Yerevan Children's Railway (Երևանի մանկական երկաթուղի) is a 2.1 km narrow gauge railroad loop passing through the Hrazdan gorge in Yerevan, Armenia. It is one of many children's railways that existed in the Soviet Union and continued functioning after its breakup. The master plan for the railway and the old wooden station building were designed by architect Mikael Mazmanyan in 1937. The current main station building was designed and built by architect Goar Grigoryan and Babken Sedrak Hakobyan in the late 1940s.

The railway was opened on 9 June 1937 and was in operation until 2024, no longer as an educational institution, but as a park railway operated by adults. In July of the same year, a decision was made to close it for operation. As of 2024, the railway is not functioning, the locomotives are inoperative, and the stations are closed.

== History ==
In 1935, the First Secretary of the Communist Party of Armenia Aghasi Khanjian proposed the construction of the children's railway in Yerevan. In December 1935, the construction of the Yerevan Children's Railway was included by the USSR State Planning Committee in the annual economic plan for 1936.

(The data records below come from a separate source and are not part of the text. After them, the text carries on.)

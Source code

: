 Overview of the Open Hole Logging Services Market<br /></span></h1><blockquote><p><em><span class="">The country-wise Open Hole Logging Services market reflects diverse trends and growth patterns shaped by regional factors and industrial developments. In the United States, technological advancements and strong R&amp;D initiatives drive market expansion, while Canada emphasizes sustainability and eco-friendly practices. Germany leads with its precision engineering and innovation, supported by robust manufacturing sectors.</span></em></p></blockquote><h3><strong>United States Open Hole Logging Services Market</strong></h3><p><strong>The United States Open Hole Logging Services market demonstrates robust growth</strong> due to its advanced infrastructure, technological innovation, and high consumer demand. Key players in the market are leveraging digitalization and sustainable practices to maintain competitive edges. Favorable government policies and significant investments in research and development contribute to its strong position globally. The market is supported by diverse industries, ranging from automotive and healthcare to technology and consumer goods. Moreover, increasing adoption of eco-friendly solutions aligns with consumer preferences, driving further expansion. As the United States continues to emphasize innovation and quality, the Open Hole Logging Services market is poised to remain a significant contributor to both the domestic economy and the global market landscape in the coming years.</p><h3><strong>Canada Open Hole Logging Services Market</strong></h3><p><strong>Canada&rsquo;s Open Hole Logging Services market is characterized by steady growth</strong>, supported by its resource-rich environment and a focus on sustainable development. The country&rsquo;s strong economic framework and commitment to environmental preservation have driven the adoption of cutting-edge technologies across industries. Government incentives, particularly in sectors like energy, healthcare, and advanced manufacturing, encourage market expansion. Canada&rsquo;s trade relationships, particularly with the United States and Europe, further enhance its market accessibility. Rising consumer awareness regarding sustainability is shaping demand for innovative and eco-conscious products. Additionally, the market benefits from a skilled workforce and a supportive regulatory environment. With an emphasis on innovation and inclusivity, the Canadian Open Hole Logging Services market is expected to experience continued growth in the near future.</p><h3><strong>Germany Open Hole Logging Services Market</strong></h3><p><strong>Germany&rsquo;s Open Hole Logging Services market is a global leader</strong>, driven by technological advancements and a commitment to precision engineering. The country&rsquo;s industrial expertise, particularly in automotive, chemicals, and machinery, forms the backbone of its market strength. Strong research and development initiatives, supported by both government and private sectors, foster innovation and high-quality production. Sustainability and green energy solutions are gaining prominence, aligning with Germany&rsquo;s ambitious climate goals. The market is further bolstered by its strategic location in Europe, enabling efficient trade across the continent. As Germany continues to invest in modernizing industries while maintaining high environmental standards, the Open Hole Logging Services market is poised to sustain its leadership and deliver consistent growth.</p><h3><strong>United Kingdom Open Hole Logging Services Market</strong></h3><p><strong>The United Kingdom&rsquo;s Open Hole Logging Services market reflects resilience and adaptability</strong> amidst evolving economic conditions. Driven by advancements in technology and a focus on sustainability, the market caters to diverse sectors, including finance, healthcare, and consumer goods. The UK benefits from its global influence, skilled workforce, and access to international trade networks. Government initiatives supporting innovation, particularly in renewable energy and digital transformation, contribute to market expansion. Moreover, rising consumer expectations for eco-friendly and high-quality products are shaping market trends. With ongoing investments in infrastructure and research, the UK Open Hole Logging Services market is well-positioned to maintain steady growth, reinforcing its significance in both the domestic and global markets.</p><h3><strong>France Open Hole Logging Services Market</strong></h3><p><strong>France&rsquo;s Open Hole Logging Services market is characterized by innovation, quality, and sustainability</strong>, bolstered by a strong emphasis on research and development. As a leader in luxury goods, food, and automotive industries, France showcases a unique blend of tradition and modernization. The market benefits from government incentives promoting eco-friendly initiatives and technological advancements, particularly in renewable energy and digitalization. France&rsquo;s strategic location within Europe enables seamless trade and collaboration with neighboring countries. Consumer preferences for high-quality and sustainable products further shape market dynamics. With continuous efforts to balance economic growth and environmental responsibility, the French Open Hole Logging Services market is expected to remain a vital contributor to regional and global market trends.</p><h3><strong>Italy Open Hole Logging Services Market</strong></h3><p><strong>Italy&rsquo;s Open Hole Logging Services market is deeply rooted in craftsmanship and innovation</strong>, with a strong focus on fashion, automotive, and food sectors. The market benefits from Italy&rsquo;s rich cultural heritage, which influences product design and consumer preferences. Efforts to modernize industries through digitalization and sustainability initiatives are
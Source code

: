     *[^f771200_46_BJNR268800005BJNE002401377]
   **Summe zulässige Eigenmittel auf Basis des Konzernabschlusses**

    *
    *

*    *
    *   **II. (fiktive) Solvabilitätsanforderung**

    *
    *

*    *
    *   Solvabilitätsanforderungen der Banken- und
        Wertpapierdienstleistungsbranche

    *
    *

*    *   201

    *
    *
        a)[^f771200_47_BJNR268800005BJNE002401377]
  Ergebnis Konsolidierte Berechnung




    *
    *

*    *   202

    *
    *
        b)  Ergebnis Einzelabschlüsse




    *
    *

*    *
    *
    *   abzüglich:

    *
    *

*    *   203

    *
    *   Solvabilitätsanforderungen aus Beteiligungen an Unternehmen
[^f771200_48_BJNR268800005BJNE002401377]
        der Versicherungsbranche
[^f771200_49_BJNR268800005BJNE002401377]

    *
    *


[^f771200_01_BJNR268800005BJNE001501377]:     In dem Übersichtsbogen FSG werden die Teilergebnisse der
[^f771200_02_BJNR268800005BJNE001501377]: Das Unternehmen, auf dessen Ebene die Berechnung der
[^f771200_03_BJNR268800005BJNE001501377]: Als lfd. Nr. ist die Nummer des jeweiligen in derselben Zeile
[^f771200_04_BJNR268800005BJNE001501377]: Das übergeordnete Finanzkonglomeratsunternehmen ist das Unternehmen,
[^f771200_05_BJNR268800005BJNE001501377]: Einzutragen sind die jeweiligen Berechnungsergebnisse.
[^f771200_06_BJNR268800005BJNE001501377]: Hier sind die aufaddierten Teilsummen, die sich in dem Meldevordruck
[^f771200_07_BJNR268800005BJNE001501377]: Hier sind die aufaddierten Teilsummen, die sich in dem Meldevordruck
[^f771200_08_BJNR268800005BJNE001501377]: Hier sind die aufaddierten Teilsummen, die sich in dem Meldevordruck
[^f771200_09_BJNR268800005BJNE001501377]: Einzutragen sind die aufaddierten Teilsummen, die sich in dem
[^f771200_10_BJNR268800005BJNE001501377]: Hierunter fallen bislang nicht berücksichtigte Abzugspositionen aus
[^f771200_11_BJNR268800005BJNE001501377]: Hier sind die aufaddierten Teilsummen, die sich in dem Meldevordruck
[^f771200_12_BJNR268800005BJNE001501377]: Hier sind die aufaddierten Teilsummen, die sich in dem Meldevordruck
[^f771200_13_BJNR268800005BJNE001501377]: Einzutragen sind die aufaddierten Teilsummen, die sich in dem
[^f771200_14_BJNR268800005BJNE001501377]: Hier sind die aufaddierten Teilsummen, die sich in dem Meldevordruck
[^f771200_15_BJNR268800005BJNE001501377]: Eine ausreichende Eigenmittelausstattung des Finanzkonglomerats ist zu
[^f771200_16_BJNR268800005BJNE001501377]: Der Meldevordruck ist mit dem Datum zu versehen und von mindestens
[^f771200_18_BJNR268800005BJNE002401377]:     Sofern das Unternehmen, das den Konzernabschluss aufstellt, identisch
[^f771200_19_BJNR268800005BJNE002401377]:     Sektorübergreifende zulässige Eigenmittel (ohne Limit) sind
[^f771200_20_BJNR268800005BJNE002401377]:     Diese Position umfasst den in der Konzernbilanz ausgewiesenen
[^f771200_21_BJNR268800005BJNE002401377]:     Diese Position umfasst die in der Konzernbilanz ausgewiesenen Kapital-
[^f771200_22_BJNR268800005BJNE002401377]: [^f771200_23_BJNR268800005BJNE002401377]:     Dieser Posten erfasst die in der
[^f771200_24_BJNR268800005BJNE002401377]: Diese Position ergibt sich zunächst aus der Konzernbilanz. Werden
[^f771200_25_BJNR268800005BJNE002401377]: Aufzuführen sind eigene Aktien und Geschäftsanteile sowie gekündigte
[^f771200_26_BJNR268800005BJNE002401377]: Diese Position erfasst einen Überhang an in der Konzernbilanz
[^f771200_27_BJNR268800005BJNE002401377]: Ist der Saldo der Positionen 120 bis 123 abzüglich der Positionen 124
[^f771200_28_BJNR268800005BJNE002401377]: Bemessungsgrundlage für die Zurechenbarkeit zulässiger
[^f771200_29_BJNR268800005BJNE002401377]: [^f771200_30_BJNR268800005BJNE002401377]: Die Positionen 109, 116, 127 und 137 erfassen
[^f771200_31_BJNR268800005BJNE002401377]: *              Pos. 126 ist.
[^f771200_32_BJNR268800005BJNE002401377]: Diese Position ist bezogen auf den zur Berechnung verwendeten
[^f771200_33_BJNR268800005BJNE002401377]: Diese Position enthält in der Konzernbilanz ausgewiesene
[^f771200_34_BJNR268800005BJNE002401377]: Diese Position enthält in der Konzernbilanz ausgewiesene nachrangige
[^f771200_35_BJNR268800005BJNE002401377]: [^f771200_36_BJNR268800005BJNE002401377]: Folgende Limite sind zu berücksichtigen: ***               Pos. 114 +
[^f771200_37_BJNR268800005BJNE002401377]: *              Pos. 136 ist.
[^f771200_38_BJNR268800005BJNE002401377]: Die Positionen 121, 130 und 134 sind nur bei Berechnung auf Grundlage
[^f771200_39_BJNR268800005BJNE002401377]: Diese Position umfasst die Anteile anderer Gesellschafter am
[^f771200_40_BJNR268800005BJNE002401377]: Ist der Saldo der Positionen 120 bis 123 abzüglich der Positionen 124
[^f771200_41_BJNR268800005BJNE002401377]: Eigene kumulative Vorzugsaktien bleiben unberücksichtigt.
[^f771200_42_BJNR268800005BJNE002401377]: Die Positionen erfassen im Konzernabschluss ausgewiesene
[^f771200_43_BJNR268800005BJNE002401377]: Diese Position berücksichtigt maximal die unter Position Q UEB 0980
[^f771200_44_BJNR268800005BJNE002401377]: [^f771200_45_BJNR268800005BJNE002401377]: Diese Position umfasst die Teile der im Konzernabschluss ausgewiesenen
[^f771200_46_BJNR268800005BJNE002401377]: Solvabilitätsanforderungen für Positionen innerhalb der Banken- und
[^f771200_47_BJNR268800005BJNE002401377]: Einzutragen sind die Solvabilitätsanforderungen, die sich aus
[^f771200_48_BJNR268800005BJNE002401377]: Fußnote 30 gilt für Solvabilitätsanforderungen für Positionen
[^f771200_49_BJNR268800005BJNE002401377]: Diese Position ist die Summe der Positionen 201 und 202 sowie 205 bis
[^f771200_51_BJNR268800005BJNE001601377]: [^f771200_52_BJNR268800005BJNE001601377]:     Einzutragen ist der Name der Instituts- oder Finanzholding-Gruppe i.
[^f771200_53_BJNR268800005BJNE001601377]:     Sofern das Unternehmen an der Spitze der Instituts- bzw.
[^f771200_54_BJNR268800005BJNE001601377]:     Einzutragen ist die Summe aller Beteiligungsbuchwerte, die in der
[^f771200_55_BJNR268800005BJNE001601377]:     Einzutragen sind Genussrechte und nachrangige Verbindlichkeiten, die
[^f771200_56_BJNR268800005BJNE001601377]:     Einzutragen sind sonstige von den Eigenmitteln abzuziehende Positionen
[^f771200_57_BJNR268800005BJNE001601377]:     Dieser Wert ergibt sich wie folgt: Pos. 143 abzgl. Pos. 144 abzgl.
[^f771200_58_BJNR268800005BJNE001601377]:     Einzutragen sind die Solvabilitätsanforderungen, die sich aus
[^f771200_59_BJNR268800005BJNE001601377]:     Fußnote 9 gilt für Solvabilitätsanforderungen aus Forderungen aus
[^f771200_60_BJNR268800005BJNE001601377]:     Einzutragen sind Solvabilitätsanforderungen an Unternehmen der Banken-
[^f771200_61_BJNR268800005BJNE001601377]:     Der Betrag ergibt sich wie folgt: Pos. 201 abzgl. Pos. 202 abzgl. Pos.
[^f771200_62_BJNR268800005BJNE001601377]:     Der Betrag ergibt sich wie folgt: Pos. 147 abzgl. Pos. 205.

According to the project, the railway was supposed to be extended to pass over a bridge that would be built across the Hradzan River, stretching for additional one and a half kilometers, climbing to the top of Tsitsernakaberd as a funicular. These plans weren't realized.

On 22 April 1936, during the subbotnik in the city park on the left bank of the Hrazdan, attended by more than 10 thousand Komsomol members, a ceremony took place, in which Khanjian and the Minister of Railways of the Armenian SSR Babken Amatuni laid the foundation stone of the main station.

The deadline for the completion of the project was set for 7 November 1937, yet the construction of the railway was completed four months ahead of schedule. On 9 July 1937, a train, consisting of locomotive 159-434, donated by the Voroshilovgrad Locomotive Plant, and three in-house made open passenger carriages, set off for the first time. Initially, a wooden building of the main station station was constructed but at the end of the 1940s, a new one was built in its place out of tuff.

In March 1959, the railway received two all-metal passenger carriages PAFAWAG. In 1971, it received a TU2-116 diesel locomotive.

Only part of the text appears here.